Я не могла поверить. Переводила всё ещё полный смеха взгляд с виноватой Иры на непреклонного деда.
– А ты хочешь жить на улице? Я всего лишь профессор, у меня нет таких сумм, вы меня и так всего выдоили, а на твоей мачехе пятьсот штук кредитов по вине твоего отца! И этот её убыточный базар, кредиты за который тоже плачу я! Выйдешь замуж и как миленькая!
Я заорала, топнув ногой по полу.
– Вы просто охренели в край! Никуда я не выйду ни за какой замуж! Я люблю Сашу и буду с ним!
– Юля, – мачеха прикрыла глаза, словно ей невыносимо было слушать мой ор. И снова потёрла пальцами виски. – Перестань истерить и вести себя как глупый ребёнок. Хоть раз подумай как взрослая.
Когда ты всю жизнь кричишь, кульминация наступает, когда ты замолкаешь.

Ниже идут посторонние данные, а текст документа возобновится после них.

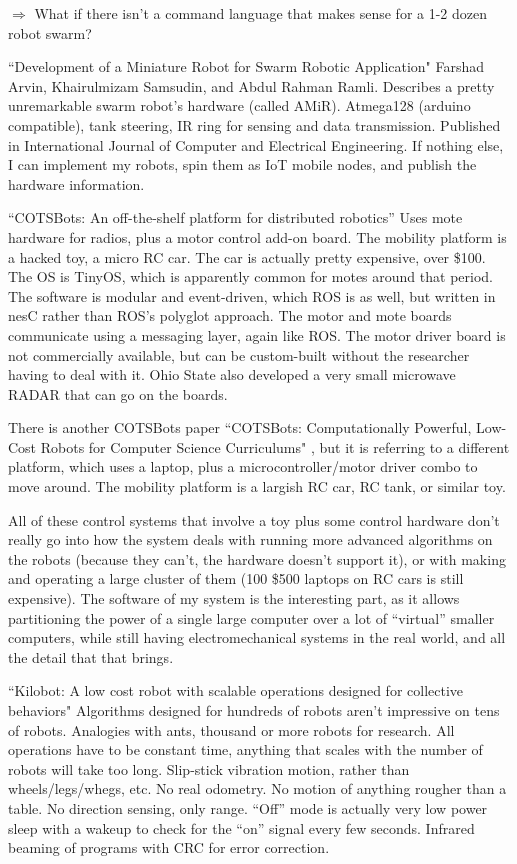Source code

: \documentclass[]{article}
\begin{document}
$\Rightarrow$ What if there isn't a command language that makes sense for a 1-2 dozen robot swarm?

``Development of a Miniature Robot for Swarm Robotic Application" \cite{arvin2009development} Farshad Arvin, Khairulmizam Samsudin, and Abdul Rahman Ramli. Describes a pretty unremarkable swarm robot's hardware (called AMiR). Atmega128 (arduino compatible), tank steering, IR ring for sensing and data transmission. Published in International Journal of Computer and Electrical Engineering. If nothing else, I can implement my robots, spin them as IoT mobile nodes, and publish the hardware information. 

``COTSBots: An off-the-shelf platform for distributed robotics'' \cite{bergbreiter2003cotsbots} Uses mote hardware for radios, plus a motor control add-on board. The mobility platform is a hacked toy, a micro RC car. The car is actually pretty expensive, over \$100. The OS is TinyOS, which is apparently common for motes around that period. The software is modular and event-driven, which ROS is as well, but written in nesC rather than ROS's polyglot approach. The motor and mote boards communicate using a messaging layer, again like ROS. The motor driver board is not commercially available, but can be custom-built without the researcher having to deal with it. Ohio State also developed a very small microwave RADAR that can go on the boards.

There is another COTSBots paper ``COTSBots: Computationally Powerful, Low-Cost Robots for Computer Science Curriculums" \cite{soule2011cotsbots}, but it is referring to a different platform, which uses a laptop, plus a microcontroller/motor driver combo to move around. The mobility platform is a largish RC car, RC tank, or similar toy.

All of these control systems that involve a toy plus some control hardware don't really go into how the system deals with running more advanced algorithms on the robots (because they can't, the hardware doesn't support it), or with making and operating a large cluster of them (100 \$500 laptops on RC cars is still expensive). The software of my system is the interesting part, as it allows partitioning the power of a single large computer over a lot of ``virtual'' smaller computers, while still having electromechanical systems in the real world, and all the detail that that brings. 

``Kilobot: A low cost robot with scalable operations designed for collective behaviors" \cite{rubenstein2014kilobot} Algorithms designed for hundreds of robots aren't impressive on tens of robots. Analogies with ants, thousand or more robots for research. All operations have to be constant time, anything that scales with the number of robots will take too long. Slip-stick vibration motion, rather than wheels/legs/whegs, etc. No real odometry. No motion of anything rougher than a table. No direction sensing, only range. ``Off'' mode is actually very low power sleep with a wakeup to check for the ``on'' signal every few seconds. Infrared beaming of programs with CRC for error correction. 
\end{document}
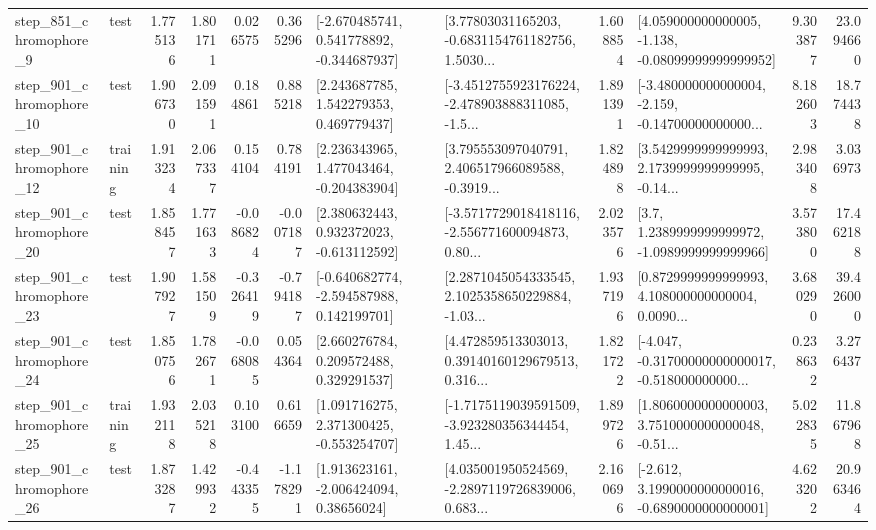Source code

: \begin{tabular}{llrrrrllrlrr}
   step\_851\_chromophore\_9 &      test &      1.775136 &    1.801711 &      0.026575 &  0.365296 &   [-2.670485741, 0.541778892, -0.344687937] &  [3.77803031165203, -0.6831154761182756, 1.5030... &       1.608854 &  [4.059000000000005, -1.138, -0.08099999999999952] &            9.303877 &         23.094660 \\
  step\_901\_chromophore\_10 &      test &      1.906730 &    2.091591 &      0.184861 &  0.885218 &     [2.243687785, 1.542279353, 0.469779437] &  [-3.4512755923176224, -2.478903888311085, -1.5... &       1.891391 &  [-3.480000000000004, -2.159, -0.14700000000000... &            8.182603 &         18.774438 \\
  step\_901\_chromophore\_12 &  training &      1.913234 &    2.067337 &      0.154104 &  0.784191 &    [2.236343965, 1.477043464, -0.204383904] &  [3.795553097040791, 2.406517966089588, -0.3919... &       1.824898 &  [3.5429999999999993, 2.1739999999999995, -0.14... &            2.983408 &          3.036973 \\
  step\_901\_chromophore\_20 &      test &      1.858457 &    1.771633 &     -0.086824 & -0.007187 &    [2.380632443, 0.932372023, -0.613112592] &  [-3.5717729018418116, -2.556771600094873, 0.80... &       2.023576 &     [3.7, 1.2389999999999972, -1.0989999999999966] &            3.573800 &         17.462188 \\
  step\_901\_chromophore\_23 &      test &      1.907927 &    1.581509 &     -0.326419 & -0.794187 &   [-0.640682774, -2.594587988, 0.142199701] &  [2.2871045054333545, 2.1025358650229884, -1.03... &       1.937196 &  [0.8729999999999993, 4.108000000000004, 0.0090... &            3.680290 &         39.426000 \\
  step\_901\_chromophore\_24 &      test &      1.850756 &    1.782671 &     -0.068085 &  0.054364 &     [2.660276784, 0.209572488, 0.329291537] &  [4.472859513303013, 0.39140160129679513, 0.316... &       1.821722 &  [-4.047, -0.31700000000000017, -0.518000000000... &            0.238632 &          3.276437 \\
  step\_901\_chromophore\_25 &  training &      1.932118 &    2.035218 &      0.103100 &  0.616659 &    [1.091716275, 2.371300425, -0.553254707] &  [-1.7175119039591509, -3.923280356344454, 1.45... &       1.899726 &  [1.8060000000000003, 3.7510000000000048, -0.51... &            5.022835 &         11.867968 \\
  step\_901\_chromophore\_26 &      test &      1.873287 &    1.429932 &     -0.443355 & -1.178291 &     [1.913623161, -2.006424094, 0.38656024] &  [4.035001950524569, -2.2897119726839006, 0.683... &       2.160696 &  [-2.612, 3.1990000000000016, -0.6890000000000001] &            4.623202 &         20.963464 \\

\end{tabular}

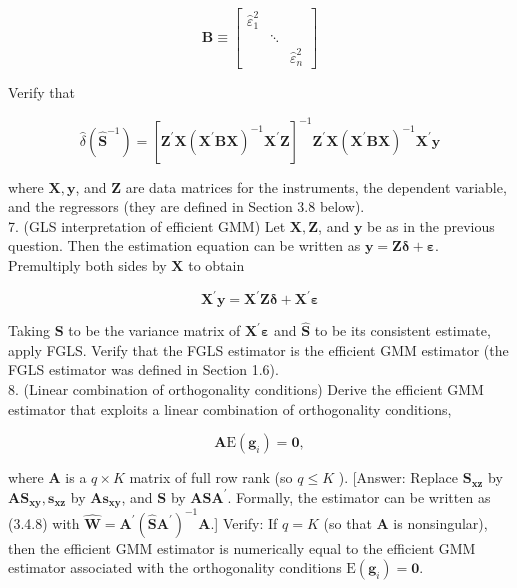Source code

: \documentclass[10pt]{article}
\begin{document}
$$
\mathbf{B} \equiv\left[\begin{array}{ccc}
\hat{\varepsilon}_{1}^{2} & & \\
& \ddots & \\
& & \hat{\varepsilon}_{n}^{2}
\end{array}\right]
$$

Verify that

$$
\hat{\delta}\left(\widehat{\mathbf{S}}^{-1}\right)=\left[\mathbf{Z}^{\prime} \mathbf{X}\left(\mathbf{X}^{\prime} \mathbf{B X}\right)^{-1} \mathbf{X}^{\prime} \mathbf{Z}\right]^{-1} \mathbf{Z}^{\prime} \mathbf{X}\left(\mathbf{X}^{\prime} \mathbf{B X}\right)^{-1} \mathbf{X}^{\prime} \mathbf{y}
$$

where $\mathbf{X}, \mathbf{y}$, and $\mathbf{Z}$ are data matrices for the instruments, the dependent variable, and the regressors (they are defined in Section 3.8 below).\\
7. (GLS interpretation of efficient GMM) Let $\mathbf{X}, \mathbf{Z}$, and $\mathbf{y}$ be as in the previous question. Then the estimation equation can be written as $\mathbf{y}=\mathbf{Z} \boldsymbol{\delta}+\boldsymbol{\varepsilon}$. Premultiply both sides by $\mathbf{X}$ to obtain

$$
\mathbf{X}^{\prime} \mathbf{y}=\mathbf{X}^{\prime} \mathbf{Z} \boldsymbol{\delta}+\mathbf{X}^{\prime} \boldsymbol{\varepsilon}
$$

Taking $\mathbf{S}$ to be the variance matrix of $\mathbf{X}^{\prime} \boldsymbol{\varepsilon}$ and $\widehat{\mathbf{S}}$ to be its consistent estimate, apply FGLS. Verify that the FGLS estimator is the efficient GMM estimator (the FGLS estimator was defined in Section 1.6).\\
8. (Linear combination of orthogonality conditions) Derive the efficient GMM estimator that exploits a linear combination of orthogonality conditions,

$$
\mathbf{A} \mathrm{E}\left(\mathbf{g}_{i}\right)=\mathbf{0},
$$

where $\mathbf{A}$ is a $q \times K$ matrix of full row rank (so $q \leq K$ ). [Answer: Replace $\mathbf{S}_{\mathbf{x z}}$ by $\mathbf{A S}_{\mathbf{x y}}, \mathbf{s}_{\mathbf{x z}}$ by $\mathbf{A s}_{\mathbf{x y}}$, and $\mathbf{S}$ by $\mathbf{A S A}^{\prime}$. Formally, the estimator can be written as (3.4.8) with $\widehat{\mathbf{W}}=\mathbf{A}^{\prime}\left(\widehat{\mathbf{S}} \mathbf{A}^{\prime}\right)^{-1} \mathbf{A}$.] Verify: If $q=K$ (so that $\mathbf{A}$ is nonsingular), then the efficient GMM estimator is numerically equal to the efficient GMM estimator associated with the orthogonality conditions $\mathrm{E}\left(\mathbf{g}_{i}\right)=\mathbf{0}$.
\end{document}
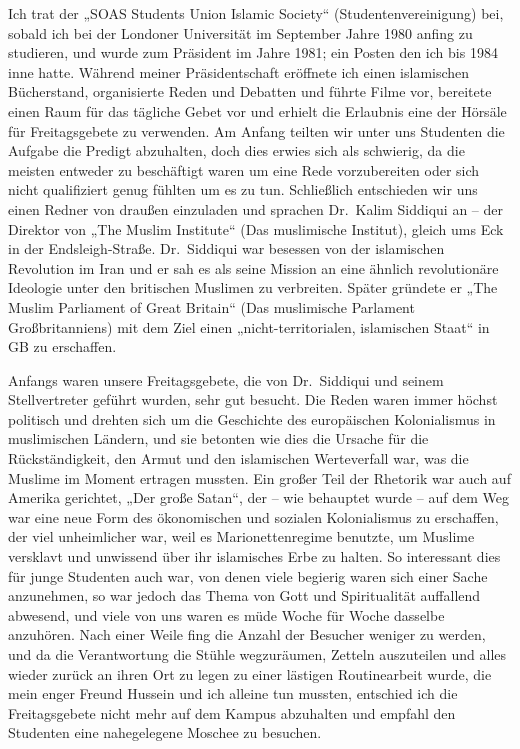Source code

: \documentclass[12pt]{memoir}
\def\–{-\hskip0pt}
\begin{document}
Ich trat der „SOAS Students Union Islamic Society“ (Studentenvereinigung) bei,
sobald ich bei der Londoner Universität
im September Jahre 1980 anfing zu studieren,
und wurde zum Präsident im Jahre 1981;
ein Posten den ich bis 1984 inne hatte.
Während meiner Präsidentschaft eröffnete ich einen islamischen Bücherstand,
organisierte Reden und Debatten und führte Filme vor,
bereitete einen Raum für das tägliche Gebet vor
und erhielt die Erlaubnis eine der Hörsäle für Freitagsgebete zu verwenden.
Am Anfang teilten wir unter uns Studenten die Aufgabe die Predigt abzuhalten,
doch dies erwies sich als schwierig,
da die meisten entweder zu beschäftigt waren um eine Rede vorzubereiten
oder sich nicht qualifiziert genug fühlten um es zu tun.
Schließlich entschieden wir uns einen Redner von draußen einzuladen
und sprachen Dr.\ Kalim Siddiqui an –
der Direktor von „The Muslim Institute“ (Das muslimische Institut),
gleich ums Eck in der Endsleigh-Straße.
Dr.\ Siddiqui war besessen von der islamischen Revolution im Iran
und er sah es als seine Mission an eine ähnlich revolutionäre Ideologie
unter den britischen Muslimen zu verbreiten.
Später gründete er „The Muslim Parliament of Great Britain“
(Das muslimische Parlament Großbritanniens) mit dem Ziel
einen „nicht\–territorialen, islamischen Staat“ in GB zu erschaffen.

Anfangs waren unsere Freitagsgebete,
die von Dr.\ Siddiqui und seinem Stellvertreter geführt wurden,
sehr gut besucht.
Die Reden waren immer höchst politisch und drehten sich
um die Geschichte des europäischen Kolonialismus in muslimischen Ländern,
und sie betonten wie dies die Ursache für die Rückständigkeit,
den Armut und den islamischen Werteverfall war,
was die Muslime im Moment ertragen mussten.
Ein großer Teil der Rhetorik war auch auf Amerika gerichtet,
„Der große Satan“, der – wie behauptet wurde –
auf dem Weg war eine neue Form des ökonomischen
und sozialen Kolonialismus zu erschaffen, der viel unheimlicher war,
weil es Marionettenregime benutzte,
um Muslime versklavt und unwissend über ihr islamisches Erbe zu halten.
So interessant dies für junge Studenten auch war,
von denen viele begierig waren sich einer Sache anzunehmen,
so war jedoch das Thema von Gott und Spiritualität auffallend abwesend,
und viele von uns waren es müde Woche für Woche dasselbe anzuhören.
Nach einer Weile fing die Anzahl der Besucher weniger zu werden,
und da die Verantwortung die Stühle wegzuräumen,
Zetteln auszuteilen und alles wieder zurück an ihren Ort zu legen
zu einer lästigen Routinearbeit wurde,
die mein enger Freund Hussein und ich alleine tun mussten,
entschied ich die Freitagsgebete nicht mehr auf dem Kampus abzuhalten
und empfahl den Studenten eine nahegelegene Moschee zu besuchen.
\end{document}
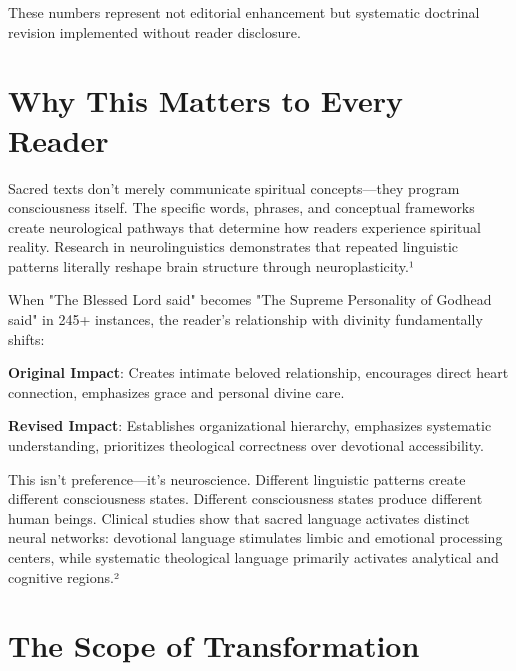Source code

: \documentclass[11pt,twoside]{book}
\begin{document}
These numbers represent not editorial enhancement but systematic doctrinal revision implemented without reader disclosure.
\section*{Why This Matters to Every Reader}
\label{sec:org25b4f0e}

Sacred texts don't merely communicate spiritual concepts—they program consciousness itself. The specific words, phrases, and conceptual frameworks create neurological pathways that determine how readers experience spiritual reality. Research in neurolinguistics demonstrates that repeated linguistic patterns literally reshape brain structure through neuroplasticity.¹

When "The Blessed Lord said" becomes "The Supreme Personality of Godhead said" in 245+ instances, the reader's relationship with divinity fundamentally shifts:

\begin{pullquotebox}
\textbf{Original Impact}: Creates intimate beloved relationship, encourages direct heart connection, emphasizes grace and personal divine care.

\textbf{Revised Impact}: Establishes organizational hierarchy, emphasizes systematic understanding, prioritizes theological correctness over devotional accessibility.
\end{pullquotebox}

This isn't preference—it's neuroscience. Different linguistic patterns create different consciousness states. Different consciousness states produce different human beings. Clinical studies show that sacred language activates distinct neural networks: devotional language stimulates limbic and emotional processing centers, while systematic theological language primarily activates analytical and cognitive regions.²
\section*{The Scope of Transformation}
\label{sec:org5b3c2fa}
\end{document}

Или понимаешь, что всё это время кричал на фальшивой частоте.
Так что я просто больше не могла произнести ни звука – эта тишина повисла в воздухе.
А потом – шапка, пальто, хлопнувшая дверь, крик Иры вдогонку:
– Ты думаешь, ты ему нужна?
Ты думаешь, ты ему нужна?
Второй человек говорит мне это.
Но я всё равно бежала, бежала к нему, утопая в снеге, как когда-то после того ужина. Ища хоть какого-то спасения.
Я бежала, чувствуя, как от бешенства застилает глаза, и периодически издавая злые смешки.